Кутырин, прищурив глаза, стоял бледный, с плотно сжатыми губами, но уже овладевший своей неукротимой натурой. Да. Он помнит Зотова. Большой, сильный человек, с которым едва справились семь жандармов во время ареста. Такие же глаза, такой желоб и подбородок. Действительно, на первом допросе, когда Кутырин предложил Зотову сообщить настоящие имена членов Пермского комитета, за что обещал сохранить жизнь и даже свободу, тот плюнул ему в лицо. Но откуда об этом знает мальчик?

— Ну! Теперь все сказал? — спросил Кутырин, когда Вася, тяжело дыша, остановился.

— Все!

— Та-ак… — протянул пристав. — Не ожидал! Характер у тебя, действительно, отцовский… А ты мне нравишься! Смелый! Плети, значит, не боишься! Ну, это мы еще успеем проверить. Не таких, как ты, ломали! И плети попробуешь и скажешь…

— Не скажу!

— А нет, скажешь! — с улыбкой, словно дразня и подзадоривая, сказал пристав.

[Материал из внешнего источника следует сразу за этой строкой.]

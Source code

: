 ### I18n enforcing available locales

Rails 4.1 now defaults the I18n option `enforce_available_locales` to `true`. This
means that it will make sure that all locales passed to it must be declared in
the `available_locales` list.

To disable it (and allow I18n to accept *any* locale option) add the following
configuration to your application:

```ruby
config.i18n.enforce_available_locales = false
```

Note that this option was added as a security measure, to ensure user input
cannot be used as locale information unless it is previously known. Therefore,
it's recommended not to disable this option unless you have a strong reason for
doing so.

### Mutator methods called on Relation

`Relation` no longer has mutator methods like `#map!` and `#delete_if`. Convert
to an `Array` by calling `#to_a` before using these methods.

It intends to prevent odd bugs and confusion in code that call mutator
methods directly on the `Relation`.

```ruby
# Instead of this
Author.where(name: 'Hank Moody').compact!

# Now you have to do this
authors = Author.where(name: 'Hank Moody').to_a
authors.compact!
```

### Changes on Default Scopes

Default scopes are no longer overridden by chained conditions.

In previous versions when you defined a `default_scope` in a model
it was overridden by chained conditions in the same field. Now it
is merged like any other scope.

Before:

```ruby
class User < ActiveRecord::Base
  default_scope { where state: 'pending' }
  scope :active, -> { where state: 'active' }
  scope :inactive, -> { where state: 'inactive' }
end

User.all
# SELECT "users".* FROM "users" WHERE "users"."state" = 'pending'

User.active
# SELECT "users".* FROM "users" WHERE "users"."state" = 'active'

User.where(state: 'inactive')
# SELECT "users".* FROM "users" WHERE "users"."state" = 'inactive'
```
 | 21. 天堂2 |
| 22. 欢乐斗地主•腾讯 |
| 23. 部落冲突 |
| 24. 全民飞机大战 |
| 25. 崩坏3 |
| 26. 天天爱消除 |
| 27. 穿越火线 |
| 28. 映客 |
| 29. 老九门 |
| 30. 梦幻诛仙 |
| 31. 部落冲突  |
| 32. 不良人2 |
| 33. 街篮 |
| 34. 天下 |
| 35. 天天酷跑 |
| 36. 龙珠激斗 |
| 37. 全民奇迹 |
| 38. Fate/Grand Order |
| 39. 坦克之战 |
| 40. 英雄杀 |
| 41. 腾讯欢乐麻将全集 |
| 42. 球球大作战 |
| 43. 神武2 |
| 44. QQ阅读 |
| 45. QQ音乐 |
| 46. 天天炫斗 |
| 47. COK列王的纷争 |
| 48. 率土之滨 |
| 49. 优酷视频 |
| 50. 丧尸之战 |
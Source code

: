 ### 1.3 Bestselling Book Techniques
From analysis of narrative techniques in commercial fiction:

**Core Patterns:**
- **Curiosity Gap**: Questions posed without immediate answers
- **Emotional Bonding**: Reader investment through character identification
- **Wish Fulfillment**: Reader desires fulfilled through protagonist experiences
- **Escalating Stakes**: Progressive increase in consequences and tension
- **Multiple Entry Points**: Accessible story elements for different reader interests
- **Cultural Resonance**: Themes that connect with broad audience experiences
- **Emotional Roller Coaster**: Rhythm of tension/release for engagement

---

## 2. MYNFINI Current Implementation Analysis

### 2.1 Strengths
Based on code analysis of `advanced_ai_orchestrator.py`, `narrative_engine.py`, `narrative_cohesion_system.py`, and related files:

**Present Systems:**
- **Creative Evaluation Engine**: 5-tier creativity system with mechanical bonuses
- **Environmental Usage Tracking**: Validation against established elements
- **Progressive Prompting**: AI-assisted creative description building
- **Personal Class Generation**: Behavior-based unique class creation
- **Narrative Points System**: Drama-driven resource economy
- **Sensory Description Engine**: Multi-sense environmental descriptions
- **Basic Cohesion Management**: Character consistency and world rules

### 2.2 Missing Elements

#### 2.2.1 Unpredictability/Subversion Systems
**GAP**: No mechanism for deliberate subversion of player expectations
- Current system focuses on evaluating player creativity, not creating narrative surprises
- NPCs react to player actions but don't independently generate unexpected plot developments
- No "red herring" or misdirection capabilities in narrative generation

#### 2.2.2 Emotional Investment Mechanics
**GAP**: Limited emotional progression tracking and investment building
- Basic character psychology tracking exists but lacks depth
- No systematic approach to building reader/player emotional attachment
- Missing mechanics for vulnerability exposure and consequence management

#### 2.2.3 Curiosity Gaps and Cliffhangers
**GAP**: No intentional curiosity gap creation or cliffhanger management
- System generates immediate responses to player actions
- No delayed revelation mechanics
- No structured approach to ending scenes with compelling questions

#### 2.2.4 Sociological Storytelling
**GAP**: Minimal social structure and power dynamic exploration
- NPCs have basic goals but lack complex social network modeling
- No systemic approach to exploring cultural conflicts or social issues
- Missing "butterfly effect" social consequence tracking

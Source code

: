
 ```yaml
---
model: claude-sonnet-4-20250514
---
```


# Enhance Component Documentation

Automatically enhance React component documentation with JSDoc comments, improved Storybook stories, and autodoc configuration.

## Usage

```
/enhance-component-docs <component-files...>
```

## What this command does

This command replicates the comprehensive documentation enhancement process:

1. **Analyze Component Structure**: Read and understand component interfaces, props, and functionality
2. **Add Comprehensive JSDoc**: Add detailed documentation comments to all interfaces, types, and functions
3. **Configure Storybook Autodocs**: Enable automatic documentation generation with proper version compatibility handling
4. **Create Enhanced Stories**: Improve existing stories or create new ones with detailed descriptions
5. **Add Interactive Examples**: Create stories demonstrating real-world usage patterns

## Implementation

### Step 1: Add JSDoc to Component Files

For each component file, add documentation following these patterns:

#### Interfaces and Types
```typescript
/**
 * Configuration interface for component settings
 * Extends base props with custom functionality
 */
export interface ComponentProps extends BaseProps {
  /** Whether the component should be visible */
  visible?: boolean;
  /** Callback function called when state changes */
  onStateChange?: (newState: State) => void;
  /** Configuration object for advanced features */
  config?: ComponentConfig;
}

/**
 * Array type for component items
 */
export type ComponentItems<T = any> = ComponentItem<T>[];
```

— Отца повесил… вешай и меня, “живодер”!

Аким Акимович знал, что его здесь наградили таким прозвищем, и неожиданно расхохотался.

— Ну, а что еще придумаешь?

— Все. Теперь больше слова не услышишь.

— Ну, что же делать? По-хорошему не хочешь… Сам виноват! — с сожалением сказал пристав и, взяв со стола деньги, неторопливо сложил их и спрятал обратно в бумажник. — Жаль мне тебя, Зотов. Честно говорю”- жаль! Все равно скажешь и ничего не получишь. Революционер тоже!.. Типографию спрятали, а подумал ты, — зачем? Кому она теперь нужна? Лежит где-то, ржавеет… Или ты надеешься, что отец с того света вернется и опять прокламации будет печатать? Не-ет, голубчики. Теперь всё! Больше бунтовать не придется. Кандыба! Чураков! — вдруг крикнул он.

Когда полицейские прибежали на зов начальника, он кивнул головой на стенку. Откуда-то взялась веревка, и через минуту руки у юноши были связаны. Вася не сопротивлялся. Его охватило какое-то тупое безразличие ко всему, и он равнодушно смотрел, что с ним делают.